Michael Wagner presented two talks, “Prosodic focus and syntactic alternative projection” on October 2 at the Universität Wien and “The Iambic-Trochaic Law Revisited” on October 1 at the Faculty of Electrical Engineering and Information Technologies at Ss Cyril and Methodius University in Skopje. Abstracts are below.
Prosodic focus and syntactic alternative projection: Prosodic focus is often analyzed as flagging expressions for which alternative semantic meanings are salient in context. These alternative meanings can then compose pointwise, and play a crucial role in explaining contextual effects on prosodic prominence, but also constrain scalar implicatures, focus association, and related phenomena. This talk presents evidence that prosodic focus in fact relies on a syntactic mechanism of alternative generation. Focused constituents introduce a set of alternative expressions, which then ‘project’ in a pointwise way in syntax to generate sets of larger alternative expressions. Syntactic alternative projection sheds new light on a number of oddball phenomena, such as focus below the word level, metalinguistic uses of focus, expletive insertion within words, and echo questions, building the pioneering work on these phenomena by Artstein (2002). When looking at association with ‘only” or scalar implicatures, however, it’s not clear that these tap the same notion of alternatives. Instead, what we find looks more like semantic domain restriction.

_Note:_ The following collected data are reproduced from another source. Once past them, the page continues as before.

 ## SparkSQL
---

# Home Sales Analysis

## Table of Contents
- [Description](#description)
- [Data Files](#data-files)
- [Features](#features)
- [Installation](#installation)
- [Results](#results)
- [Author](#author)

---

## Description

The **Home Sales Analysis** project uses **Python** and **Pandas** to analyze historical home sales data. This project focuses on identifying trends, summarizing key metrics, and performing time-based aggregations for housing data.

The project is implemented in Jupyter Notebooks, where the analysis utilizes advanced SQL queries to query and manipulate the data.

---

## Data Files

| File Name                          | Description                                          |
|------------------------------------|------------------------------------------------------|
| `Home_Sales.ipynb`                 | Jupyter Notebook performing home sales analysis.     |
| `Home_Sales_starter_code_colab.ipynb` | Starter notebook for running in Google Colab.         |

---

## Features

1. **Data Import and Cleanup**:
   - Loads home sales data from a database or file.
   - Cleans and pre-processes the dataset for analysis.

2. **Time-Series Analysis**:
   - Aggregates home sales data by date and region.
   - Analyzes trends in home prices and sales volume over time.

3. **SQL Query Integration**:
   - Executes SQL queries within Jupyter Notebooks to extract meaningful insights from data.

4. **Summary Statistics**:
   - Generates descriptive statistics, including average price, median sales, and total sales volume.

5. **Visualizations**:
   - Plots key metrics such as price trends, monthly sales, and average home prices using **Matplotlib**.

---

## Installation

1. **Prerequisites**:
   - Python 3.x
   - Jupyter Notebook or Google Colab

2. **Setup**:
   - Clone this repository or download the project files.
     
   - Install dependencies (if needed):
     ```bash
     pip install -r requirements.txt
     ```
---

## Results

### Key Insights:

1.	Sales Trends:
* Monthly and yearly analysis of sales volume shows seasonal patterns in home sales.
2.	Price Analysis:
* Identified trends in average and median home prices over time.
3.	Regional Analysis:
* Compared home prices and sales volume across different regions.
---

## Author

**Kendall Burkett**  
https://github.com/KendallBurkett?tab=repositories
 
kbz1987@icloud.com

The Iambic-Trochaic Law Revisited: When we hear a sequence of sounds, we often spontaneously perceive them as grouped, and we perceive a rhythm. Bolton (1894) famously discovered several regularities in how we perceive sequences of sounds, one of which is known today as the Iambic-Trochaic Law (ITL) of rhythmic perception. The ITL holds that alternating long and short sounds are perceived as sequences of binary groups with final prominence (“iambs”), while alternating soft and loud sounds are perceived as sequences of binary groups with initial prominence (“trochees”). This talk reports on production and perception experiments that illustrate how the ITL emerges as an epiphenomenon of the way listeners parse the signal along two, in principle orthogonal, perceptual dimensions: grouping and prominence. Some aspects of how this aspect of speech parsing works is surprisingly robust cross-linguistically, even though the ITL is not. The two perceptual decisions are orthogonal in principle, but they compete to explain overlapping sets of acoustic cues. The two decisions mutually constrain each other, much as in vision the perceptual decision about an object’s size competes with the decision about how far away it is.